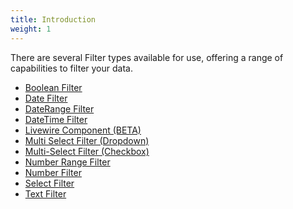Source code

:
 ```yaml
---
title: Introduction
weight: 1
---
```


There are several Filter types available for use, offering a range of capabilities to filter your data.

<ul>
    <li>
        <a href="https://rappasoft.com/docs/laravel-livewire-tables/v3/filter-types/filters-boolean">Boolean Filter</a>
    </li>
    <li>
        <a href="https://rappasoft.com/docs/laravel-livewire-tables/v3/filter-types/filters-date">Date Filter</a>
    </li>
    <li>
        <a href="https://rappasoft.com/docs/laravel-livewire-tables/v3/filter-types/filters-daterange">DateRange Filter</a>
    </li>
    <li>
        <a href="https://rappasoft.com/docs/laravel-livewire-tables/v3/filter-types/filters-datetime">DateTime Filter</a>
    </li>
        <li>
        <a href="https://rappasoft.com/docs/laravel-livewire-tables/v3/filter-types/filters-livewire-component">Livewire Component (BETA)</a>
    </li>
    <li>
        <a href="https://rappasoft.com/docs/laravel-livewire-tables/v3/filter-types/filters-multiselect-dropdown">Multi Select Filter (Dropdown)</a>
    </li>
    <li>
        <a href="https://rappasoft.com/docs/laravel-livewire-tables/v3/filter-types/filters-multiselect">Multi-Select Filter (Checkbox)</a>
    </li>
    <li>
        <a href="https://rappasoft.com/docs/laravel-livewire-tables/v3/filter-types/filters-number-range">Number Range Filter</a>
    </li>
    <li>
        <a href="https://rappasoft.com/docs/laravel-livewire-tables/v3/filter-types/filters-number">Number Filter</a>
    </li>
    <li>
        <a href="https://rappasoft.com/docs/laravel-livewire-tables/v3/filter-types/filters-select">Select Filter</a>
    </li>
    <li>
        <a href="https://rappasoft.com/docs/laravel-livewire-tables/v3/filter-types/filters-text">Text Filter</a>
    </li>
</ul>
-----
For the records above, state how many lines contain "multiselect". Add nothing to the number.

2